REBOL Technologies

A Speech Recognition Test - Dictating a Tutorial

Carl Sassenrath, CTO
REBOL Technologies
25-Jan-2005 18:13 GMT

Article #0115
Main page || Index || Prior Article [0114] || Next Article [0116] || Post Comments || Send feedback

Back in November, as a community, we started a CGI tutorial project to describe how to write a REBOL-based web bulletin board system (BBS). The purpose was to show a more substantial example of using REBOL for creating CGI programs.

Unfortunately, the project pretty much got lost in the holiday shuffle. So today I decided... what better than to spend a few hours and wrap it up, while at the same time evaluating speech recognition technology. The ultimate question being: would I become more productive?
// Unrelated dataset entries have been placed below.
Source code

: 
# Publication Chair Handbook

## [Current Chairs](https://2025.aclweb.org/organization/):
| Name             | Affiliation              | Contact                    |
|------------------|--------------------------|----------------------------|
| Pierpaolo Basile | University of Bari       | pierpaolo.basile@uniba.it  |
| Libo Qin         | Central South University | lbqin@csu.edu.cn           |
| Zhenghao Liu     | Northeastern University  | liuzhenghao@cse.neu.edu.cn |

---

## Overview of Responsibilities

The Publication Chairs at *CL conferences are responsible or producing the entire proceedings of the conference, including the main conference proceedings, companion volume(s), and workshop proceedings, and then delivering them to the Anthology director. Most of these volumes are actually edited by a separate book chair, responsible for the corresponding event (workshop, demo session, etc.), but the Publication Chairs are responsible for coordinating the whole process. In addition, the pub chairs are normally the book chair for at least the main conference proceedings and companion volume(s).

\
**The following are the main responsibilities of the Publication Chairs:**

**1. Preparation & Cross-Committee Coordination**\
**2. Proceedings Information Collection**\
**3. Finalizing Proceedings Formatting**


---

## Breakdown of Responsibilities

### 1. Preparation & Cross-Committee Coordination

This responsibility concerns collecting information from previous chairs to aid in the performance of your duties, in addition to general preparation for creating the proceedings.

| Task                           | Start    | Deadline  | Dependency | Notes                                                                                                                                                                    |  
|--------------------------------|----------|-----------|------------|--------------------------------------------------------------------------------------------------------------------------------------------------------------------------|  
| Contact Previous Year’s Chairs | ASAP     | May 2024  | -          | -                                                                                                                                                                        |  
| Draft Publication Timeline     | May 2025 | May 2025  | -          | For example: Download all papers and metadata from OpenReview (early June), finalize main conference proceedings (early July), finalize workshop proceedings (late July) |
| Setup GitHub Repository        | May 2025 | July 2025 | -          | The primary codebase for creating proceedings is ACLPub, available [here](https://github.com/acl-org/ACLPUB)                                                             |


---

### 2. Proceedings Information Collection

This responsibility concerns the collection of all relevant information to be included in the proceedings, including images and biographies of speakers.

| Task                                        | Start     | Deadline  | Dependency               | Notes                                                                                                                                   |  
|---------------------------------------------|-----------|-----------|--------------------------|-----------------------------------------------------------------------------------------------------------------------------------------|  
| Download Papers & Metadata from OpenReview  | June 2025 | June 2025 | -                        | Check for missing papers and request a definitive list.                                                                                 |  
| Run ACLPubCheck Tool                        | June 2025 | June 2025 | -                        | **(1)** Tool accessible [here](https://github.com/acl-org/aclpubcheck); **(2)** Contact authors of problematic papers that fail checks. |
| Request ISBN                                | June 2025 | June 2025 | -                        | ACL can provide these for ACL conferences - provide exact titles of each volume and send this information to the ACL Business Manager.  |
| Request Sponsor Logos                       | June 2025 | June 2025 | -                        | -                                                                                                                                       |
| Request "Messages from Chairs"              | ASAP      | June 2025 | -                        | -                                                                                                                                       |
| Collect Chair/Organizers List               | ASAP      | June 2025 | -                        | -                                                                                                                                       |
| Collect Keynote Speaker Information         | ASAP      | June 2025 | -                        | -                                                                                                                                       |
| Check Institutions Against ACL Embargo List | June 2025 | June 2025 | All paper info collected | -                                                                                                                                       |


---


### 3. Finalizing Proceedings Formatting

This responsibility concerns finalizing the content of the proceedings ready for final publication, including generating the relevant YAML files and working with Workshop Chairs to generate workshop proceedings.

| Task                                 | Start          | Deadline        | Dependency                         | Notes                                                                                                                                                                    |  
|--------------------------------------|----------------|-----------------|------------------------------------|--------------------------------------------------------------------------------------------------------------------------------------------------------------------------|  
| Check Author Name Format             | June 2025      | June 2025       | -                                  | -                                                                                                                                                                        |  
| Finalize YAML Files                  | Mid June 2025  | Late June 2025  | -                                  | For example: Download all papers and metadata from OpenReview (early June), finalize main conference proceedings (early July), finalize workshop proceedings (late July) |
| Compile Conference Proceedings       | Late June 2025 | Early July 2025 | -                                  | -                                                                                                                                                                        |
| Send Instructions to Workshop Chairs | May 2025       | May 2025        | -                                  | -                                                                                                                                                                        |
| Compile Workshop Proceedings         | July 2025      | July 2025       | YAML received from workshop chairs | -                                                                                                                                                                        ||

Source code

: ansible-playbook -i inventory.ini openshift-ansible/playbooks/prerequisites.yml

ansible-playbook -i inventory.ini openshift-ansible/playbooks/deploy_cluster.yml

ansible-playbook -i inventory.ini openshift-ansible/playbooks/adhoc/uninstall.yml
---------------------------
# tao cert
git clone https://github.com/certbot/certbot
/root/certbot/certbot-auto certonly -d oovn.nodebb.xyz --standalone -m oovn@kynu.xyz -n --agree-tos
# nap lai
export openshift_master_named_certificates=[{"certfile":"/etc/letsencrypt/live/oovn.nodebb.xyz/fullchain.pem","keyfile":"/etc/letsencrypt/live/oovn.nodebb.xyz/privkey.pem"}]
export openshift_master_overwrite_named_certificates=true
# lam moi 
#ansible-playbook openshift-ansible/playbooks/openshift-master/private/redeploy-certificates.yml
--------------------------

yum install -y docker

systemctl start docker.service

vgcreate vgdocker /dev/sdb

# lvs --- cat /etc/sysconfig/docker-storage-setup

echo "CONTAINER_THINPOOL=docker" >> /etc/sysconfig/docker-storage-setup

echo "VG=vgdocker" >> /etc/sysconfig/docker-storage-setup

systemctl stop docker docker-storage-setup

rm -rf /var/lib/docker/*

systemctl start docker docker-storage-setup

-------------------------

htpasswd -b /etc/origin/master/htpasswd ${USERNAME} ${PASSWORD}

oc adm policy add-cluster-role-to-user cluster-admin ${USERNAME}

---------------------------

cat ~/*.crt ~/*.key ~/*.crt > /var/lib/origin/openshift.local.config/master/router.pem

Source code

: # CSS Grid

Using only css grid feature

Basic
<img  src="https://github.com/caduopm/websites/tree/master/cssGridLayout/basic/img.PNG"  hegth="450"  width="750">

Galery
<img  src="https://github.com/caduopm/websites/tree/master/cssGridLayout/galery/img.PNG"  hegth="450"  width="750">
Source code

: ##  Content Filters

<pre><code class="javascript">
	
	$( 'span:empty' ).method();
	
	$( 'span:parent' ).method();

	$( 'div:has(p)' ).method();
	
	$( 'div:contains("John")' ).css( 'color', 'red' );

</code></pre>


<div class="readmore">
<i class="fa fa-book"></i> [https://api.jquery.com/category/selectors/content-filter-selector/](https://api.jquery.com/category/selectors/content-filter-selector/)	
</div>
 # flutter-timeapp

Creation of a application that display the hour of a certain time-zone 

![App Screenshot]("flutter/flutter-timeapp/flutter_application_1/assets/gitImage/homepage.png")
For my speech recognition tool, I selected the Dragon NaturallySpeaking software from ScanSoft because it is widely considered one of the best programs on the market. (In fact I'm using it to dictate this very blog.)

I must say that I have had a limited degree of success with Dragon. I've had several people write to me and tell me that Dragon works very well for them, but I have yet to duplicate that experience. Although the software does a fairly good job in the actual speech-to-text conversion, there are a few "workflow" problems that really slow me down and almost negate the benefit of the software for real projects.

For example, here is a small problem that really gets in the way. The Dragon software absolutely cannot remember the word REBOL. I have trained and retrained the software over and over on this simple word. I have deleted similar words (like "rebel") from the vocabulary - just so it won't get confused. And, as soon as I think I have it trained, I return a few hours later or the next day, and it has reverted to its old behavior.

The big puzzle for me as a language designer is why speech recognition software can't be more tuned to the context of my writing. I typically use the word REBOL every few sentences. In a RISC way of thinking (as I always think), I would call REBOL a high-frequency word within the context of my writing. The software should recognize that and not continually give me the words Roybal, Preble, rabble, and others. I have never used those words in any of my documents. They are low-frequency words. The software should not be suggesting them. In fact, when I tell the software to correct the word, the menu of choices usually does not even include the word REBOL! In other words, the software doesn't even have a clue.

I'm sure that some of you will write to me and tell me that I'm not using the software correctly, that I'm not speaking properly, that I have a bad microphone, or my environment is too noisy, etc. I've been pretty careful about those, and as I said before the speech-to-text conversion works quite well.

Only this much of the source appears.